Waiting for Cory Booker

November 16, 2012

The off-year governor’s races in New Jersey and Virginia are always seen as a measure of the political environment a year after a presidential election.

But at least one – and possibly both – of the 2013 governor’s races could be less-than-marquee contests. And whether they will or won’t be very much depends on two men: Cory Booker and (to a lesser extent) Mark Warner.


Newark Mayor Cory Booker. (Paul Sakuma/AP)

In New Jersey, Booker is clearly looking like Democrats’ best hope to beat the popular Gov. Chris Christie (R). But decision time is approaching, and it’s far from clear that the Newark mayor will make the race.

Christie might not run away with reelection in a blue state, but Booker would instantly catapult the race to the forefront of the political world in a way that others -- state Senate President Steve Sweeney among them -- wouldn't.

In Virginia, a new poll released this week showed something that really shouldn’t surprise us: Warner can essentially have his old job back if he wants it. The popular senator leads both likely GOP nominees (Attorney General Ken Cuccinelli and Lt. Gov.

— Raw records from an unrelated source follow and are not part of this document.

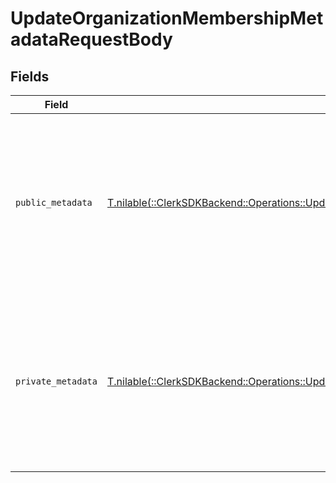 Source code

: # UpdateOrganizationMembershipMetadataRequestBody


## Fields

| Field                                                                                                                                                                           | Type                                                                                                                                                                            | Required                                                                                                                                                                        | Description                                                                                                                                                                     |
| ------------------------------------------------------------------------------------------------------------------------------------------------------------------------------- | ------------------------------------------------------------------------------------------------------------------------------------------------------------------------------- | ------------------------------------------------------------------------------------------------------------------------------------------------------------------------------- | ------------------------------------------------------------------------------------------------------------------------------------------------------------------------------- |
| `public_metadata`                                                                                                                                                               | [T.nilable(::ClerkSDKBackend::Operations::UpdateOrganizationMembershipMetadataPublicMetadata)](../../models/operations/updateorganizationmembershipmetadatapublicmetadata.md)   | :heavy_minus_sign:                                                                                                                                                              | Metadata saved on the organization membership, that is visible to both your frontend and backend.<br/>The new object will be merged with the existing value.                    |
| `private_metadata`                                                                                                                                                              | [T.nilable(::ClerkSDKBackend::Operations::UpdateOrganizationMembershipMetadataPrivateMetadata)](../../models/operations/updateorganizationmembershipmetadataprivatemetadata.md) | :heavy_minus_sign:                                                                                                                                                              | Metadata saved on the organization membership that is only visible to your backend.<br/>The new object will be merged with the existing value.                                  | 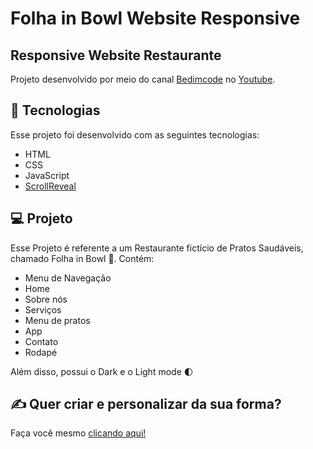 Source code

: # Folha in Bowl Website Responsive

## Responsive Website Restaurante
Projeto desenvolvido por meio do canal [Bedimcode](https://www.youtube.com/channel/UCgkDs77BoEhMIgRUB4MKrtQ) no [Youtube](https://www.youtube.com).

## 🚀 Tecnologias
Esse projeto foi desenvolvido com as seguintes tecnologias:
- HTML
- CSS
- JavaScript
- [ScrollReveal](https://scrollrevealjs.org)

## 💻 Projeto
Esse Projeto é referente a um Restaurante fictício de Pratos Saudáveis, chamado Folha in Bowl 🥗.
Contém:
- Menu de Navegação
- Home
- Sobre nós
- Serviços
- Menu de pratos
- App
- Contato
- Rodapé

Além disso, possui o Dark e o Light mode 🌓

## ✍ Quer criar e personalizar da sua forma?
Faça você mesmo [clicando aqui!](https://www.youtube.com/watch?v=5RIFrZEjURA) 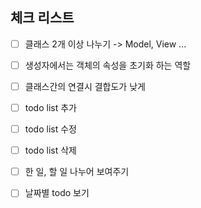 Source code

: ## 체크 리스트

- [ ] 클래스 2개 이상 나누기 -> Model, View ...
- [ ] 생성자에서는 객체의 속성을 초기화 하는 역할
- [ ] 클래스간의 연결시 결합도가 낮게

- [ ] todo list 추가
- [ ] todo list 수정
- [ ] todo list 삭제

- [ ] 한 일, 할 일 나누어 보여주기
- [ ] 날짜별 todo 보기
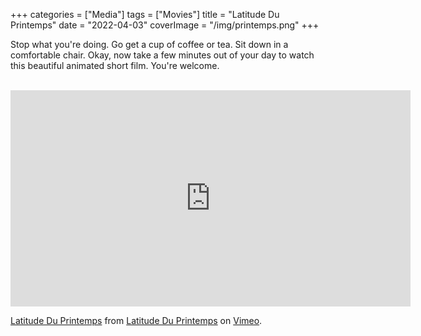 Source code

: +++
categories = ["Media"]
tags = ["Movies"]
title = "Latitude Du Printemps"
date = "2022-04-03"
coverImage = "/img/printemps.png"
+++

Stop what you're doing. Go get a cup of coffee or tea. Sit down in a comfortable chair. Okay, now take a few minutes out of your day to watch this beautiful animated short film. You're welcome.

<!--more-->

<br>

<iframe src="https://player.vimeo.com/video/446416103?h=464d10ec9d" width="640" height="346" frameborder="0" allow="autoplay; fullscreen; picture-in-picture" allowfullscreen></iframe>
<p><a href="https://vimeo.com/446416103">Latitude Du Printemps</a> from <a href="https://vimeo.com/latitudeduprintemps">Latitude Du Printemps</a> on <a href="https://vimeo.com">Vimeo</a>.</p>
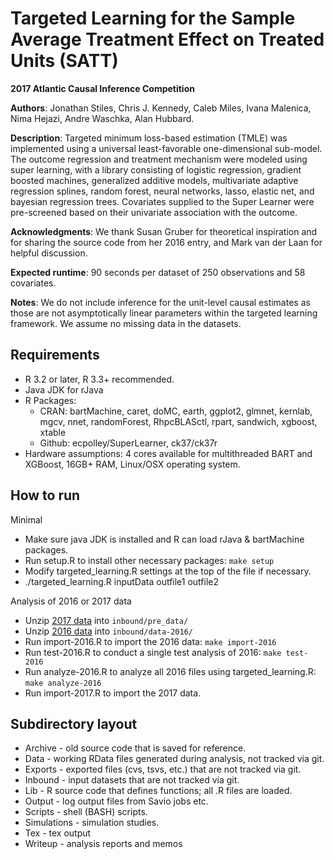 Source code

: # Targeted Learning for the Sample Average Treatment Effect on Treated Units (SATT)

**2017 Atlantic Causal Inference Competition**

**Authors**: Jonathan Stiles, Chris J. Kennedy, Caleb Miles, Ivana Malenica, Nima Hejazi, Andre Waschka, Alan Hubbard.

**Description**: Targeted minimum loss-based estimation (TMLE) was implemented using a universal least-favorable one-dimensional sub-model. The outcome regression and treatment mechanism were modeled using super learning, with a library consisting of logistic regression, gradient boosted machines, generalized additive models, multivariate adaptive regression splines, random forest, neural networks, lasso, elastic net, and bayesian regression trees. Covariates supplied to the Super Learner were pre-screened based on their univariate association with the outcome.

**Acknowledgments**: We thank Susan Gruber for theoretical inspiration and for sharing the source code from her 2016 entry, and Mark van der Laan for helpful discussion.

**Expected runtime**: 90 seconds per dataset of 250 observations and 58 covariates.

**Notes**: We do not include inference for the unit-level causal estimates as those are not asymptotically linear parameters within the targeted learning framework. We assume no missing data in the datasets.

## Requirements

* R 3.2 or later, R 3.3+ recommended.
* Java JDK for rJava
* R Packages:
    * CRAN: bartMachine, caret, doMC, earth, ggplot2, glmnet, kernlab, mgcv, nnet, randomForest, RhpcBLASctl, rpart, sandwich, xgboost, xtable
    * Github: ecpolley/SuperLearner, ck37/ck37r
* Hardware assumptions: 4 cores available for multithreaded BART and XGBoost, 16GB+ RAM, Linux/OSX operating system.


## How to run

Minimal

* Make sure java JDK is installed and R can load rJava & bartMachine packages.
* Run setup.R to install other necessary packages: `make setup`
* Modify targeted_learning.R settings at the top of the file if necessary.
* ./targeted_learning.R inputData outfile1 outfile2

Analysis of 2016 or 2017 data

* Unzip [2017 data](http://faculty.chicagobooth.edu/richard.hahn/pre_data.tar.gz) into `inbound/pre_data/`
* Unzip [2016 data](https://drive.google.com/file/d/0B8TUkApaUlsGekFSblJWa25NM1E/edit) into `inbound/data-2016/`
* Run import-2016.R to import the 2016 data: `make import-2016`
* Run test-2016.R to conduct a single test analysis of 2016: `make test-2016`
* Run analyze-2016.R to analyze all 2016 files using targeted_learning.R: `make analyze-2016`
* Run import-2017.R to import the 2017 data.


## Subdirectory layout

* Archive - old source code that is saved for reference.
* Data - working RData files generated during analysis, not tracked via git.
* Exports - exported files (cvs, tsvs, etc.) that are not tracked via git.
* Inbound - input datasets that are not tracked via git.
* Lib - R source code that defines functions; all .R files are loaded.
* Output - log output files from Savio jobs  etc.
* Scripts - shell (BASH) scripts.
* Simulations - simulation studies.
* Tex - tex output
* Writeup - analysis reports and memos
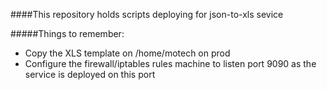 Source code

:####This repository holds scripts deploying for json-to-xls sevice

#####Things to remember:
* Copy the XLS template on /home/motech on prod
* Configure the firewall/iptables rules machine to listen port 9090 as the service is deployed on this port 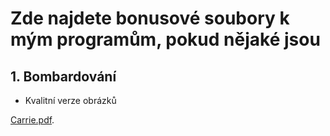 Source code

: # Zde najdete bonusové soubory k mým programům, pokud nějaké jsou

## 1. Bombardování
* Kvalitní verze obrázků

[Carrie.pdf](https://www.youtube.com/watch?v=ub82Xb1C8os "Klikni").
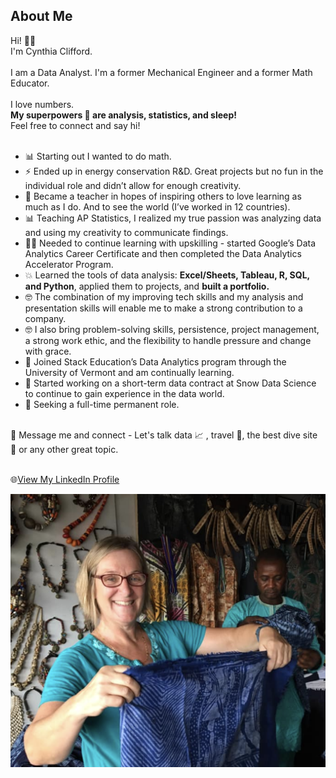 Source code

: ## About Me<br>
Hi! 👋🏻 <br>
I'm Cynthia Clifford.<br><br>
I am a Data Analyst. I'm a former Mechanical Engineer and a former Math Educator. <br><br>
I love numbers. <br>
**My superpowers 💪 are analysis, statistics, and sleep!**<br>
Feel free to connect and say hi! <br><br>
- 📊 Starting out I wanted to do math.<br>
- ⚡  Ended up in energy conservation R&D. Great projects but no fun in the individual role and didn’t allow for enough creativity.<br>
- 🧾 Became a teacher in hopes of inspiring others to love learning as much as I do. And to see the world (I’ve worked in 12 countries).<br>
- 📊 Teaching AP Statistics, I realized my true passion was analyzing data and using my creativity to communicate findings.<br>
- 👍🏻 Needed to continue learning with upskilling - started Google’s Data Analytics Career Certificate and then completed the Data Analytics Accelerator Program. <br>
- 💥 Learned the tools of data analysis: **Excel/Sheets, Tableau, R, SQL, and Python**, applied them to projects, and **built a portfolio.** <br>
- 🤓 The combination of my improving tech skills and my analysis and presentation skills will enable me to make a strong contribution to a company. <br>
- 🤓 I also bring problem-solving skills, persistence, project management, a strong work ethic, and the flexibility to handle pressure and change with grace.<br>
- 👑 Joined Stack Education’s Data Analytics program through the University of Vermont and am continually learning.<br>
- 🔎 Started working on a short-term data contract at Snow Data Science to continue to gain experience in the data world.<br>
- 🔎 Seeking a full-time permanent role.<br><br>

💬 Message me and connect - Let's talk data 📈 , travel 🧳, the best dive site 🤿 or any other great topic.<br><br>

🌐<a href="https://www.linkedin.com/in/cynthia-a-clifford/">View My LinkedIn Profile</a> 








<img src="images/me_craftmarket.png?raw=true"/>
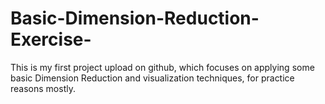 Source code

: # Basic-Dimension-Reduction-Exercise-
This is my first project upload on github, which focuses on applying some basic Dimension Reduction and visualization techniques, for practice reasons mostly.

Bill Bolling) by 18-20 points.


At the same time it appears very unlikely, at this point, that Warner would run for his old job, which he held from 2002 to 2006. And if he doesn't run, the race should be very competitive in a swing state.

The 2013 governor’s races tend to get started later than other races, with both sides focused heavily on the presidential race the preceding year. Thus, we don’t even know who the candidates will be in New Jersey with less than a year to go.

Christie hasn’t even said for sure that he will seek reelection (though there’s little reason to doubt he will), while the first Democrat to announce in Virginia – former Democratic National Committee Chairman Terry McAuliffe – just announced his campaign.

The big questions for now are whether Booker will run and how the GOP nomination shakes out in Virginia, where Cuccinelli will face Bolling at the party convention. The state GOP's decision to nominate via convention was seen as a boon to Cuccinelli, a conservative favorite.

Beyond the two races in 2013 are 36 races in 2014 – the Big Enchilada when it comes to governor’s races.

Below we look at the 15 of them that we see as most likely to be competitive. Basically all of these races have yet to take shape (much like New Jersey), so this is all very preliminary and based very much on the strength of the incumbents and the political leaning of the states.

As always, No. 1 is most likely to change control.

To the line!

15. California (Democratic-controlled): If Gov. Jerry Brown (D) does not run for reelection, Lt. Gov. Gavin Newsom (D) says he will make a bid. Another name to watch is Antonio Villaraigosa, the Los Angeles mayor who made his entry to the national scene this year when he chaired the Democratic National Convention. If Brown runs again, he would be pursuing a fourth overall term as governor. California is a blue state overall, but it gave Republican Arnold Schwarzenegger two terms before Brown recaptured the state's top job for Democrats in 2010. 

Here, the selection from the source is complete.